== SUPPLIED DATA ==
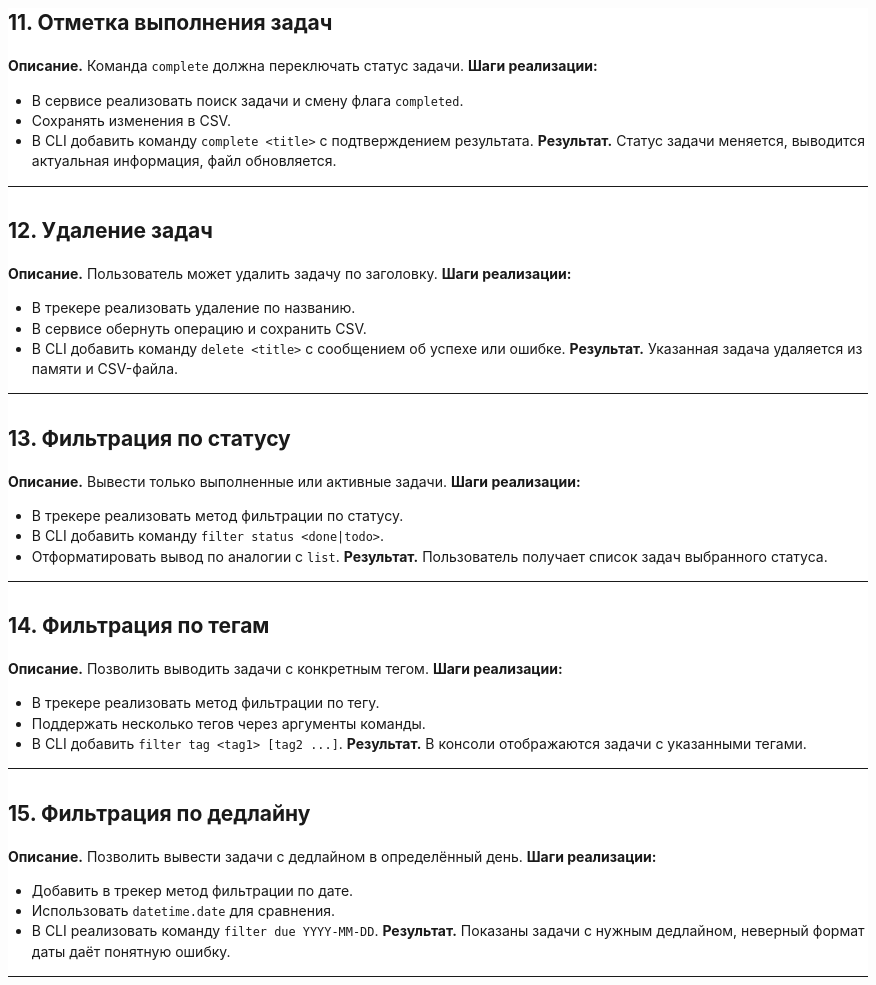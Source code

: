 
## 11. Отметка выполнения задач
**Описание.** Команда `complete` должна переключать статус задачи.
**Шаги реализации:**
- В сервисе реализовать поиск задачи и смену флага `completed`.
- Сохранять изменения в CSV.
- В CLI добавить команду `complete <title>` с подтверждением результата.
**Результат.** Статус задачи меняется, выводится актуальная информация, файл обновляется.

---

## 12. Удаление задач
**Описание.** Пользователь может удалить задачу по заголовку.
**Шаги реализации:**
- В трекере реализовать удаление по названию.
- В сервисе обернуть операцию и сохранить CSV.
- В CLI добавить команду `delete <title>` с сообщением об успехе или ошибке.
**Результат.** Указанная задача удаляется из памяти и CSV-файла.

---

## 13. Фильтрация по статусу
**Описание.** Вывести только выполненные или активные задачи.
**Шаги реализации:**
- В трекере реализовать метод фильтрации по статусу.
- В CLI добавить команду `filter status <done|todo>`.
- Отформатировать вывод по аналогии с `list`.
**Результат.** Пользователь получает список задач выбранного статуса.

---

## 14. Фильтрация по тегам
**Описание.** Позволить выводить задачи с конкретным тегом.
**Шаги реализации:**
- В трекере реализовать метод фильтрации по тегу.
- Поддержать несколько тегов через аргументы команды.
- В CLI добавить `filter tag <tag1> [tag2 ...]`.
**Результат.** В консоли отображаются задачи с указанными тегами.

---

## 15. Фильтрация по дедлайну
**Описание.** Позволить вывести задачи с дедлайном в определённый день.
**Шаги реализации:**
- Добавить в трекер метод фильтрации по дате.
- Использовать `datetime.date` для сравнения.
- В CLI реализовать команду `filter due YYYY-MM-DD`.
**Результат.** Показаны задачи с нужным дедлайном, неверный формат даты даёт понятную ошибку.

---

--

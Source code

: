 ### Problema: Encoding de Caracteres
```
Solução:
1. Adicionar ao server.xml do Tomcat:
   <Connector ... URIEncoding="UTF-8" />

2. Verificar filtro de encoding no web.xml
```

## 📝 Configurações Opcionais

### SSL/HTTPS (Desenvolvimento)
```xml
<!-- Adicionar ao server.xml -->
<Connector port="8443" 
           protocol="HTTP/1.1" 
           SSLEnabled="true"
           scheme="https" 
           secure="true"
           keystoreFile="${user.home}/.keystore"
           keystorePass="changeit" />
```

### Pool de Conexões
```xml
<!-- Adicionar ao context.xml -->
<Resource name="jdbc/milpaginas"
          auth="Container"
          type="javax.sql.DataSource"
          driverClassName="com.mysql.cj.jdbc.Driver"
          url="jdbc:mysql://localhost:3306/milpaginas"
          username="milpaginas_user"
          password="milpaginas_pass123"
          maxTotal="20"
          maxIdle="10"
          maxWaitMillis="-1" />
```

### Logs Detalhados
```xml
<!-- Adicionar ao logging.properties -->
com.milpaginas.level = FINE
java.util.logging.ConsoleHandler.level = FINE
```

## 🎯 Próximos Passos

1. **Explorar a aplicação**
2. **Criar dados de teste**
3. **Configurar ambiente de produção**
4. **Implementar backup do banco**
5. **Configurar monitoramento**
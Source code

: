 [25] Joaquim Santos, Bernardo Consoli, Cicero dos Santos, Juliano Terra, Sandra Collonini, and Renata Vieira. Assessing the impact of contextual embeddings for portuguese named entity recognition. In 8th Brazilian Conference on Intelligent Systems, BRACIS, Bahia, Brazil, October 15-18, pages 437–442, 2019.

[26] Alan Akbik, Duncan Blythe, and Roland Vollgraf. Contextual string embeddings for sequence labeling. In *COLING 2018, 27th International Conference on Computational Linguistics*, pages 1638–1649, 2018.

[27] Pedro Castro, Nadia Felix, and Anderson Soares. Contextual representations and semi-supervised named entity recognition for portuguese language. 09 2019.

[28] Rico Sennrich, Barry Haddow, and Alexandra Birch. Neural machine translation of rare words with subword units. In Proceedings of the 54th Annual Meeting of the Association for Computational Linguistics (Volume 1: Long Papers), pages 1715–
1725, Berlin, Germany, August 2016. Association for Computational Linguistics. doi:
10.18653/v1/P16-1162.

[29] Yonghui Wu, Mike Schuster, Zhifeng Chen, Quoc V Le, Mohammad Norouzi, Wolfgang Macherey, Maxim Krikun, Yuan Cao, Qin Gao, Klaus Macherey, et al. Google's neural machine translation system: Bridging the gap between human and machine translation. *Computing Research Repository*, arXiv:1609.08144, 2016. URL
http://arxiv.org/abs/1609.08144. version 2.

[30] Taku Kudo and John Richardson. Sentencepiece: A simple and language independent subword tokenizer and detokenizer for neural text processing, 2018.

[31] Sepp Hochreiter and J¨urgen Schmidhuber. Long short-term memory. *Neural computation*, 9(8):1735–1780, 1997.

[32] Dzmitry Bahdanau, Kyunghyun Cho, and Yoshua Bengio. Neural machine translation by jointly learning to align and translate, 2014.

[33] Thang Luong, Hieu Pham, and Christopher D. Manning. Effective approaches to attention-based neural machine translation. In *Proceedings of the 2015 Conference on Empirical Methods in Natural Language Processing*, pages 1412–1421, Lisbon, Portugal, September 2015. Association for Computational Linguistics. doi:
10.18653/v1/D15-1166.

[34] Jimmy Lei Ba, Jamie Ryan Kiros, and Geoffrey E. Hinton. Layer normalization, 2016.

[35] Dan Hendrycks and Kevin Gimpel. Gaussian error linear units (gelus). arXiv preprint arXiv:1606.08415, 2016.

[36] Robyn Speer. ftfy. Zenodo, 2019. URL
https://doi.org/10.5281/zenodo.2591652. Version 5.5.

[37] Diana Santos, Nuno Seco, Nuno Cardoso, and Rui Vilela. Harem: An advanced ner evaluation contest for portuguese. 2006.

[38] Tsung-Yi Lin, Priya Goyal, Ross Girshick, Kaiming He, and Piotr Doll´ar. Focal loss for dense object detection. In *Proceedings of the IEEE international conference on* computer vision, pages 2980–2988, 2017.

== PROBLEM ==
The lines above starting at the one that contains "[30] Taku Kudo" and ending at the one that contains "[38] Tsung-Yi Lin, Priya" must be transcribed exactly, and no other lines may appear.

== OUTPUT FOR THIS EXERCISE ==
[30] Taku Kudo and John Richardson. Sentencepiece: A simple and language independent subword tokenizer and detokenizer for neural text processing, 2018.

[31] Sepp Hochreiter and J¨urgen Schmidhuber. Long short-term memory. *Neural computation*, 9(8):1735–1780, 1997.

[32] Dzmitry Bahdanau, Kyunghyun Cho, and Yoshua Bengio. Neural machine translation by jointly learning to align and translate, 2014.

[33] Thang Luong, Hieu Pham, and Christopher D. Manning. Effective approaches to attention-based neural machine translation. In *Proceedings of the 2015 Conference on Empirical Methods in Natural Language Processing*, pages 1412–1421, Lisbon, Portugal, September 2015. Association for Computational Linguistics. doi:
10.18653/v1/D15-1166.

[34] Jimmy Lei Ba, Jamie Ryan Kiros, and Geoffrey E. Hinton. Layer normalization, 2016.

[35] Dan Hendrycks and Kevin Gimpel. Gaussian error linear units (gelus). arXiv preprint arXiv:1606.08415, 2016.

[36] Robyn Speer. ftfy. Zenodo, 2019. URL
https://doi.org/10.5281/zenodo.2591652. Version 5.5.

[37] Diana Santos, Nuno Seco, Nuno Cardoso, and Rui Vilela. Harem: An advanced ner evaluation contest for portuguese. 2006.

[38] Tsung-Yi Lin, Priya Goyal, Ross Girshick, Kaiming He, and Piotr Doll´ar. Focal loss for dense object detection. In *Proceedings of the IEEE international conference on* computer vision, pages 2980–2988, 2017.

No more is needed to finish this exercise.